> Activity: Please output the data exactly, minus pictures.

━━━━━━━━━━

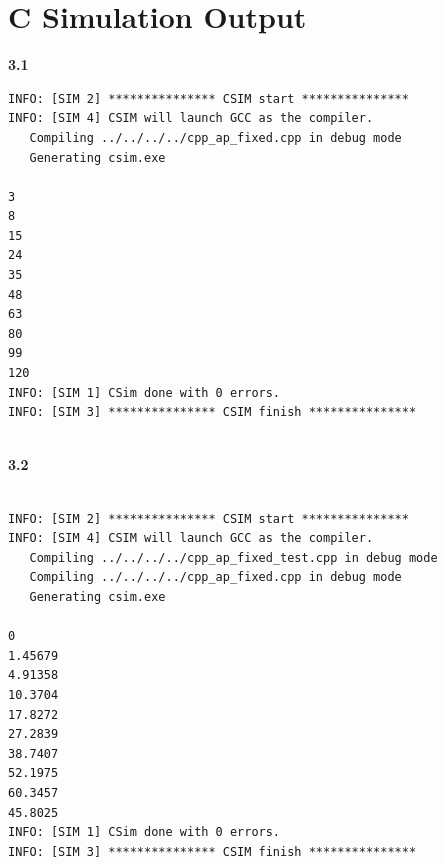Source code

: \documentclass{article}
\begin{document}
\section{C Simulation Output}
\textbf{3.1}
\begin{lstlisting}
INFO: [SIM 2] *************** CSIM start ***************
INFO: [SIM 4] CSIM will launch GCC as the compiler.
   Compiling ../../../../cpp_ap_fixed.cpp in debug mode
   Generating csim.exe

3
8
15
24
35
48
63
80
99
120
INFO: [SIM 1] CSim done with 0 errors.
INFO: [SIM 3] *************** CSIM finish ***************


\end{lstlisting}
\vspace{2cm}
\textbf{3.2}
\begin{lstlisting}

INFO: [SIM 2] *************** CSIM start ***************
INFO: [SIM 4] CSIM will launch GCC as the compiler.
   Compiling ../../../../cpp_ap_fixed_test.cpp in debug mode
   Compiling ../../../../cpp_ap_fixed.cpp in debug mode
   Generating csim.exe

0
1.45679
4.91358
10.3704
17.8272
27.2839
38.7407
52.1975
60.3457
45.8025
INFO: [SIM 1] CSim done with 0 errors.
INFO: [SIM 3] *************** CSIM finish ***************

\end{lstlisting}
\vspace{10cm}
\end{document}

━━━━━━━━━━

> Answer space:
Source code

: \documentclass{article}
\begin{document}
\section{C Simulation Output}
\textbf{3.1}
\begin{lstlisting}
INFO: [SIM 2] *************** CSIM start ***************
INFO: [SIM 4] CSIM will launch GCC as the compiler.
   Compiling ../../../../cpp_ap_fixed.cpp in debug mode
   Generating csim.exe

3
8
15
24
35
48
63
80
99
120
INFO: [SIM 1] CSim done with 0 errors.
INFO: [SIM 3] *************** CSIM finish ***************


\end{lstlisting}
\vspace{2cm}
\textbf{3.2}
\begin{lstlisting}

INFO: [SIM 2] *************** CSIM start ***************
INFO: [SIM 4] CSIM will launch GCC as the compiler.
   Compiling ../../../../cpp_ap_fixed_test.cpp in debug mode
   Compiling ../../../../cpp_ap_fixed.cpp in debug mode
   Generating csim.exe

0
1.45679
4.91358
10.3704
17.8272
27.2839
38.7407
52.1975
60.3457
45.8025
INFO: [SIM 1] CSim done with 0 errors.
INFO: [SIM 3] *************** CSIM finish ***************

\end{lstlisting}
\vspace{10cm}
\end{document}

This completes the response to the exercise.